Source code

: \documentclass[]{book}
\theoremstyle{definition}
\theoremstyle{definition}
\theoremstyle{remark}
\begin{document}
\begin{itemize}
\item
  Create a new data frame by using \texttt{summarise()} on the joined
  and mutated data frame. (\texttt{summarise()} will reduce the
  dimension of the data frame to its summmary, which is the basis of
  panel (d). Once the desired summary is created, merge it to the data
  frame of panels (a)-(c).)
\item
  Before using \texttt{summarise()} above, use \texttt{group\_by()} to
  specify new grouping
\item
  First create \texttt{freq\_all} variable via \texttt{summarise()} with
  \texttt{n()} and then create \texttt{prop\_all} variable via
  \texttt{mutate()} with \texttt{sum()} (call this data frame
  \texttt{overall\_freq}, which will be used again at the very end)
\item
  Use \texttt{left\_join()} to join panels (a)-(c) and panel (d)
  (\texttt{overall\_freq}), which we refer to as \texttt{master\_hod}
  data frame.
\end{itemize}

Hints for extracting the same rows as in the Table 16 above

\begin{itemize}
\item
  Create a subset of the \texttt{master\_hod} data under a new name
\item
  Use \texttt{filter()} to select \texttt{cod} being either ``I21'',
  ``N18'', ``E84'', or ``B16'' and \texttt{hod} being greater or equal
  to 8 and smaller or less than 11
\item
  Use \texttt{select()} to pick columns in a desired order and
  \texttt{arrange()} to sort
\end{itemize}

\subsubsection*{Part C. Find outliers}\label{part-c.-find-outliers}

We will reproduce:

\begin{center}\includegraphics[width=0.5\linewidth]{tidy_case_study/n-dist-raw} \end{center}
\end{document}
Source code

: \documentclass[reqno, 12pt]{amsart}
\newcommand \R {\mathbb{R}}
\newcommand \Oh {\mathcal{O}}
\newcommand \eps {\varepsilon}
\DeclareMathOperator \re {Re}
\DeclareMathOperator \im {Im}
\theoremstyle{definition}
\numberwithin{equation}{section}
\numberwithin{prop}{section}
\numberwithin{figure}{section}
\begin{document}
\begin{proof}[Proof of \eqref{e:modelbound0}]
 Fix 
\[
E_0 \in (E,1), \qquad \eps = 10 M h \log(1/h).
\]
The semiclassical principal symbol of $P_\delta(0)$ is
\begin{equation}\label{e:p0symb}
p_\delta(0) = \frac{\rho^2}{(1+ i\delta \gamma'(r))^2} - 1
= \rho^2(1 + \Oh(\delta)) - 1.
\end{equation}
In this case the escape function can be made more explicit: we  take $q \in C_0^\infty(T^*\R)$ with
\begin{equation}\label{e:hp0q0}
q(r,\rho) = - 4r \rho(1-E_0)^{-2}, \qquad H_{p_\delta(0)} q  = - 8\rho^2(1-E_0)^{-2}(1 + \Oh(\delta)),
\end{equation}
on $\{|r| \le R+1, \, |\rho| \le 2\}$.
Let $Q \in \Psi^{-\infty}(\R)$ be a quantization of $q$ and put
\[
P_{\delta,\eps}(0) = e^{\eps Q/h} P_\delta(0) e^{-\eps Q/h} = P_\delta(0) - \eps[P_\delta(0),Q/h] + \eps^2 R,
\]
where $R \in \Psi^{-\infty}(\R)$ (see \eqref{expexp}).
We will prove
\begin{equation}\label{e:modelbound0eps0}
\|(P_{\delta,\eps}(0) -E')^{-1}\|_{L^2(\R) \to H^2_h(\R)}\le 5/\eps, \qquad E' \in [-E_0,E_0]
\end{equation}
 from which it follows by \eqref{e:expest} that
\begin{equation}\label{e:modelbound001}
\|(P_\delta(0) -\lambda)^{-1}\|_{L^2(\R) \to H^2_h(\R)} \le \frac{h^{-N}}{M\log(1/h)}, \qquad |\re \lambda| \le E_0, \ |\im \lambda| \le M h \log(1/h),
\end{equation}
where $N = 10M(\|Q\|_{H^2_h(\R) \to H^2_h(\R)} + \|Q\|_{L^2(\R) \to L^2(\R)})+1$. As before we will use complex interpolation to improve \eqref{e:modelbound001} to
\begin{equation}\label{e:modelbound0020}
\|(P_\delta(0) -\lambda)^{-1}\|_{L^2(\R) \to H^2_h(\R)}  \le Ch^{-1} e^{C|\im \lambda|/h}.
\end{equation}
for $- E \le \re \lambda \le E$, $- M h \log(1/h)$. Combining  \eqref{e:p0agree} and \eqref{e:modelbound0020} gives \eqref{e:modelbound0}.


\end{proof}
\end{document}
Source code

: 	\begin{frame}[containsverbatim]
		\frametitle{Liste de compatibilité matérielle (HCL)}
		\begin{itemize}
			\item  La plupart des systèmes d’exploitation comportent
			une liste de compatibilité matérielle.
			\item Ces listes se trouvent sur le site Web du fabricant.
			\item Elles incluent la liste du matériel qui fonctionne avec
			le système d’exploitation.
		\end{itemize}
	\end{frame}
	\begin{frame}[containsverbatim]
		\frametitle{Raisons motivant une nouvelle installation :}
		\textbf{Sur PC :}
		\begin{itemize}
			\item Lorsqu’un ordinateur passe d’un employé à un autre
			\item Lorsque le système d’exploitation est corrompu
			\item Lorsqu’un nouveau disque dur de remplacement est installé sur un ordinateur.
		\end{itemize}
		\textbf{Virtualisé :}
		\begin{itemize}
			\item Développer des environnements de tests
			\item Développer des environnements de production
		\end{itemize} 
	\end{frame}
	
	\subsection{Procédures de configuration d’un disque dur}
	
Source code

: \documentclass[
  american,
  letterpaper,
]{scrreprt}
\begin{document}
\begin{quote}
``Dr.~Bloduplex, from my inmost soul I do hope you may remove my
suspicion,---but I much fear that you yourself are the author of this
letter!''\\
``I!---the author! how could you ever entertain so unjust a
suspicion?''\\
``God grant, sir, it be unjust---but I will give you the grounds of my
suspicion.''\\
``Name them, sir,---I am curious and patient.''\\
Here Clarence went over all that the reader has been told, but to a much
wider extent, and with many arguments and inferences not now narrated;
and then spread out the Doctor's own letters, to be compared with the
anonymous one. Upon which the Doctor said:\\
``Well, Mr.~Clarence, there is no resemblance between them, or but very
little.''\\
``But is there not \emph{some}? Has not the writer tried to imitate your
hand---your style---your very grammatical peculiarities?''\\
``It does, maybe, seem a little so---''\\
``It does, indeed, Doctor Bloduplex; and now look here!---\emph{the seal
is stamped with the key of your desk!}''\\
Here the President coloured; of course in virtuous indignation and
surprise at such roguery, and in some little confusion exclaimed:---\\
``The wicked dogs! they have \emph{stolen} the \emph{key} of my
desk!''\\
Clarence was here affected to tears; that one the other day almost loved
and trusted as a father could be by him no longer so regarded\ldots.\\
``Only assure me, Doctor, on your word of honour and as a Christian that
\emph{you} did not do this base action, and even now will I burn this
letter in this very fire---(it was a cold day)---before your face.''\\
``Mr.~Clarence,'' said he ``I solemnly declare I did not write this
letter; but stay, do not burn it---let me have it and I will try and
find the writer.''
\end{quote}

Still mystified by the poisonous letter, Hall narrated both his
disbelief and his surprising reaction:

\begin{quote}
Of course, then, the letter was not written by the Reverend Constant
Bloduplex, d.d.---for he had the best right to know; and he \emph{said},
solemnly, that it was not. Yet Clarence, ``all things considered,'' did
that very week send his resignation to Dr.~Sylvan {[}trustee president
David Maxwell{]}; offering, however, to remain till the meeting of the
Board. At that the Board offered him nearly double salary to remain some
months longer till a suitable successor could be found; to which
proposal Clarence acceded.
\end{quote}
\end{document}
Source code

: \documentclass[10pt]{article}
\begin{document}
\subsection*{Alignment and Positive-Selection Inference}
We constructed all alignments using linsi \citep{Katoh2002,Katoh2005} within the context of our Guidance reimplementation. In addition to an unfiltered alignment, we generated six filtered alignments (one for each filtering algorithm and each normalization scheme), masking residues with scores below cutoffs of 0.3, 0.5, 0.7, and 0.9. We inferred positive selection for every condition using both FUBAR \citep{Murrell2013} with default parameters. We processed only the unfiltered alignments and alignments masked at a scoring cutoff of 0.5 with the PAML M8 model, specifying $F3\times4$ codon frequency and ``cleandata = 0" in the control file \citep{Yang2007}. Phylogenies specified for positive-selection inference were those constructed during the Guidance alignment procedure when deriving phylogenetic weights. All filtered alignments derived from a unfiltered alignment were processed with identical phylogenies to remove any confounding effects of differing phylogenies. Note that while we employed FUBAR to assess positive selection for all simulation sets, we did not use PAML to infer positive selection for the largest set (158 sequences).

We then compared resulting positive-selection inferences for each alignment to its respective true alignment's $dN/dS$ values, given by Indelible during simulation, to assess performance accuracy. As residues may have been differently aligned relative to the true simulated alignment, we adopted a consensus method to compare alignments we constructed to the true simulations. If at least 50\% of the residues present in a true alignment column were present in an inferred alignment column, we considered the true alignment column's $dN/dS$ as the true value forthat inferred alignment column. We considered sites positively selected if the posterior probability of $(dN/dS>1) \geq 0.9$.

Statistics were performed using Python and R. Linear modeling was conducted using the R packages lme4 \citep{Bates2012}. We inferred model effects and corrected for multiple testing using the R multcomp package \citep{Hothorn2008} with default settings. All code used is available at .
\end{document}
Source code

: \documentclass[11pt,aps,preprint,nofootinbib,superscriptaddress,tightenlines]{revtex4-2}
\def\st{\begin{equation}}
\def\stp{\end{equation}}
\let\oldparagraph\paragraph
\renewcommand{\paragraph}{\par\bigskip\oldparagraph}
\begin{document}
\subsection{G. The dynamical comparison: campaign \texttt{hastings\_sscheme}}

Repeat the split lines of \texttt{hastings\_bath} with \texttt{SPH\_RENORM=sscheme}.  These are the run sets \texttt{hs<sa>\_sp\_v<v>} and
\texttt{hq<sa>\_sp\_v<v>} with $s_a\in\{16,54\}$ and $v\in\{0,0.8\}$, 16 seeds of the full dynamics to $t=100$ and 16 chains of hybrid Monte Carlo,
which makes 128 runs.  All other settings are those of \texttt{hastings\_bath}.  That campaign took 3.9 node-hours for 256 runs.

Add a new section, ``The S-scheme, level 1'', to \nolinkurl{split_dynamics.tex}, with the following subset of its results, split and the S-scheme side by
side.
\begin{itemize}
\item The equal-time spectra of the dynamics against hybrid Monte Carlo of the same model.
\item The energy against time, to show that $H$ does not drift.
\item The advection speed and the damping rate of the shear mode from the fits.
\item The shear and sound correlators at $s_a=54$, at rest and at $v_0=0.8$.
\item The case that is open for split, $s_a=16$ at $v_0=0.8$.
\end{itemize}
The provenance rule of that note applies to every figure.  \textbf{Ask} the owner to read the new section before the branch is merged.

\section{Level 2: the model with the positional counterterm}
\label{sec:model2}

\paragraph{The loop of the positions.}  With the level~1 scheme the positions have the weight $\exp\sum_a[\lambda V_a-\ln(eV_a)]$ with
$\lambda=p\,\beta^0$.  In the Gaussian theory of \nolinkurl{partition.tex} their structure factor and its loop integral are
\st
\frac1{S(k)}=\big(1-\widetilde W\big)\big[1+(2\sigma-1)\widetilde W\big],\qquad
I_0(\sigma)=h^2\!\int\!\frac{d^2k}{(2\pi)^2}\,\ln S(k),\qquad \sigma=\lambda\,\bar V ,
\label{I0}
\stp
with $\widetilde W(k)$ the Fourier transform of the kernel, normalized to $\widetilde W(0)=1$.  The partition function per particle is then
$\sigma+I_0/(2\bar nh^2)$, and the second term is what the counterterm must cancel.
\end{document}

## WHAT IS NEEDED
Give back precisely the lines above that start at the line containing "2: the model" and end at the line containing "counterterm must cancel.", inclusive. No other lines belong in the output.

## EXERCISE SOLUTION
\section{Level 2: the model with the positional counterterm}
\label{sec:model2}

\paragraph{The loop of the positions.}  With the level~1 scheme the positions have the weight $\exp\sum_a[\lambda V_a-\ln(eV_a)]$ with
$\lambda=p\,\beta^0$.  In the Gaussian theory of \nolinkurl{partition.tex} their structure factor and its loop integral are
\st
\frac1{S(k)}=\big(1-\widetilde W\big)\big[1+(2\sigma-1)\widetilde W\big],\qquad
I_0(\sigma)=h^2\!\int\!\frac{d^2k}{(2\pi)^2}\,\ln S(k),\qquad \sigma=\lambda\,\bar V ,
\label{I0}
\stp
with $\widetilde W(k)$ the Fourier transform of the kernel, normalized to $\widetilde W(0)=1$.  The partition function per particle is then
$\sigma+I_0/(2\bar nh^2)$, and the second term is what the counterterm must cancel.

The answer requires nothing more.